Küçükaydın, “Okumanın zevkli olduğunu çocuklarımıza erken yaşlardan itibaren aşılamalıyız. Ülke insanımızın okuma alışkanlığı yok. Belki ekonomik nedenlerden dolayı kitap alınamıyor. Bu durumda kütüphane alışkanlığının kazandırılması lazım. Kütüphaneleri iyi tanıtarak insanlarımızı kütüphanelerde kitap okumaya teşvik etmeliyiz. Bugün çocuklarımız zoraki olarak okuyor, sadece ders kitaplarına çalışıyorlar. Sigara alışkanlıkları yerine kitap alışkanlıkları kazandırmalıyız. Bugün iki paket sigara yerine bir kitap alabiliriz. Kitap okunmamasından dolayı en ünlü yazarlarımızın bile kitaplan satılmıyor. Böyle olunca yazarlarımız kitap yazmayı bırakıyorlar” dedi.
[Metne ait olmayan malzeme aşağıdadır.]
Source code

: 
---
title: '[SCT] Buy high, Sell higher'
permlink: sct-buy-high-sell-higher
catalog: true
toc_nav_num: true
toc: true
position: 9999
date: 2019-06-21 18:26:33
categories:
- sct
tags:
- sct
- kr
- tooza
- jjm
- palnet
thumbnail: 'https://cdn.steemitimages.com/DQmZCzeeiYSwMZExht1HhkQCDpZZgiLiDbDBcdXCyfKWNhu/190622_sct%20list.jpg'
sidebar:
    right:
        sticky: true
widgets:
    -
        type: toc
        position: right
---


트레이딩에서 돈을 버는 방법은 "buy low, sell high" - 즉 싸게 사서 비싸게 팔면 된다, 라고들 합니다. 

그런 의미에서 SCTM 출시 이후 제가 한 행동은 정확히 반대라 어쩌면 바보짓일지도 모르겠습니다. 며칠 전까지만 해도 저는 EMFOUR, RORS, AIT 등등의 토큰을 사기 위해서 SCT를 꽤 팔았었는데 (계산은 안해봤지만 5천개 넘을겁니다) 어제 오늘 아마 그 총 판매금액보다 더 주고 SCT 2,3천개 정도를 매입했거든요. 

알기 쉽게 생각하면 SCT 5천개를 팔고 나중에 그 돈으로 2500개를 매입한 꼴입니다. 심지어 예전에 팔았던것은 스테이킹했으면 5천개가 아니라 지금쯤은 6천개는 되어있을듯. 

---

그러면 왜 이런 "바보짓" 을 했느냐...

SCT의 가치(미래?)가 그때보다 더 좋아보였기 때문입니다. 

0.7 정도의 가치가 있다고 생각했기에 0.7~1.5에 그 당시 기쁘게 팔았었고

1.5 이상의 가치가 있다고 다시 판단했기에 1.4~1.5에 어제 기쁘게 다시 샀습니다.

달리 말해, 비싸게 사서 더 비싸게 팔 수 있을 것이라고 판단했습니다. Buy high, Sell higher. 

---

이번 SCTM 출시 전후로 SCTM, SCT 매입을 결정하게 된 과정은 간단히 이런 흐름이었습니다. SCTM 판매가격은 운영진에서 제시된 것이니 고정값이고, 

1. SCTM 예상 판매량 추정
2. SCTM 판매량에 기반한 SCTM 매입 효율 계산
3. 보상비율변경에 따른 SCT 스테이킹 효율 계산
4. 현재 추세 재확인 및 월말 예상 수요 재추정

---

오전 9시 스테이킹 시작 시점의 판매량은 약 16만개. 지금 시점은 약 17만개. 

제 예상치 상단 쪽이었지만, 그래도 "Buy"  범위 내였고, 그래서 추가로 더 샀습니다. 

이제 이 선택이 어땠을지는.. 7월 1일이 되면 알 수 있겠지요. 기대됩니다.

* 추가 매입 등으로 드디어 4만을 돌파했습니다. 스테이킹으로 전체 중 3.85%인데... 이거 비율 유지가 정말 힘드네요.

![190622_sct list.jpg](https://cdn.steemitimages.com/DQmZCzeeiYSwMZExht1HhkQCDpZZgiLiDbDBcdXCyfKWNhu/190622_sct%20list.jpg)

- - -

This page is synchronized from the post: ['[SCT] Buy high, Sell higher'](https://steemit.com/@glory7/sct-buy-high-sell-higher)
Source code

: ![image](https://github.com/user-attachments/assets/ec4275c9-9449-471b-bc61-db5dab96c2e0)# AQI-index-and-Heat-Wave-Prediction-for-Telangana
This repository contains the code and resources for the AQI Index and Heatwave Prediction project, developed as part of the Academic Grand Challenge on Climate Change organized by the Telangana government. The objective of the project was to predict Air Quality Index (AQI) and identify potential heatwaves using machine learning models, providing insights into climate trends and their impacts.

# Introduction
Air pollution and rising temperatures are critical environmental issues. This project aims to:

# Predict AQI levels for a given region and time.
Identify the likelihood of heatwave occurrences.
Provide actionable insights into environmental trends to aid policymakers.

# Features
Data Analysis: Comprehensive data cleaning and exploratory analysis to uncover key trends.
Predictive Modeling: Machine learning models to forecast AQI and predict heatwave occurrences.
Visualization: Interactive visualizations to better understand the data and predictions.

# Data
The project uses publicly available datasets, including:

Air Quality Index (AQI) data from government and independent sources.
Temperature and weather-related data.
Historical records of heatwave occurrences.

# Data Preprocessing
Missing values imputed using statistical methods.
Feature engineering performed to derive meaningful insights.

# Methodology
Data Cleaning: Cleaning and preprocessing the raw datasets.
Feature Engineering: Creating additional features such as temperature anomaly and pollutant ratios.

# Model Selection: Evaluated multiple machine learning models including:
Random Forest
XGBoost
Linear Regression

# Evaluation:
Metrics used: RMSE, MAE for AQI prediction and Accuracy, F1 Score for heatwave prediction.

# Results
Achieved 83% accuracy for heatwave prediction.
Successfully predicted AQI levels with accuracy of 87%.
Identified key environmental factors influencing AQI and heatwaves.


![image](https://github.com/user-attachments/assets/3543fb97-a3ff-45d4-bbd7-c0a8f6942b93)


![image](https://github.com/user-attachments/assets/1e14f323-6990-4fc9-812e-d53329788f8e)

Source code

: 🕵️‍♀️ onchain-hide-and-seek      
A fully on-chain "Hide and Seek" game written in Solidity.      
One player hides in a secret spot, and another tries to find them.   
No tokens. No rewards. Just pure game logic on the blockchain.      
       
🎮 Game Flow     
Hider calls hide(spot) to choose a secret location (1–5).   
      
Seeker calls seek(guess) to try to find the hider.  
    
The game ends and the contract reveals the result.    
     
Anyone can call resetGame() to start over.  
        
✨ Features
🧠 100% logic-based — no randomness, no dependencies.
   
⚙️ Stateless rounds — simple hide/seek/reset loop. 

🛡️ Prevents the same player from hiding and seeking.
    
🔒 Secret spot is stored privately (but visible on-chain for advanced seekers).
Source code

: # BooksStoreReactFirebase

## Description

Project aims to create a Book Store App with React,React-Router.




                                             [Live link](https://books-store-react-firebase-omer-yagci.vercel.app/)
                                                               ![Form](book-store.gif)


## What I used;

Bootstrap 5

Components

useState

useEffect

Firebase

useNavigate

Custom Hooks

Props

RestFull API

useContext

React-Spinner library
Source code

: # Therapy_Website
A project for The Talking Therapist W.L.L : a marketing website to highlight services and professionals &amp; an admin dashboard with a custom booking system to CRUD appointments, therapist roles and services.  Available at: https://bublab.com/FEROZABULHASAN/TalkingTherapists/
Eliaçık, bir ülkenin gelişmesinde eğitimin yerinin çok önemli oynadığını, eğitimin gelişmesinde de kütüphanelerin yerinin çok önemli olduğunu bildirdi. Eliaçık, “Ülkemizin tüm illerinde olduğu gibi Gaziantep’te bir dizi etkinlikler düzenlendi. Hafta dolayısıyla kütüphanelerin sadece üniversite öğrencilerinin üniversiteye hazırlandıkları yer olmadığını, tüm halkımızın yararlanabileceği bir kurum olduğunu anlatmaya çalışıyoruz. Dünyanın hiçbir ülkesinde böyle bir düşünce yok. Bugün kütüphanelerimizde 117 bin kitap var. Bunun 67 bini ödünç alınarak evlere götürülüyor. Bu durumda okuma alışkanlıklarının yavaş yavaş kazanıldığını gösteriyor. Kütüphanelerimizde her türden herkesin yararlanabileceği kitaplar var” şeklinde konuştu.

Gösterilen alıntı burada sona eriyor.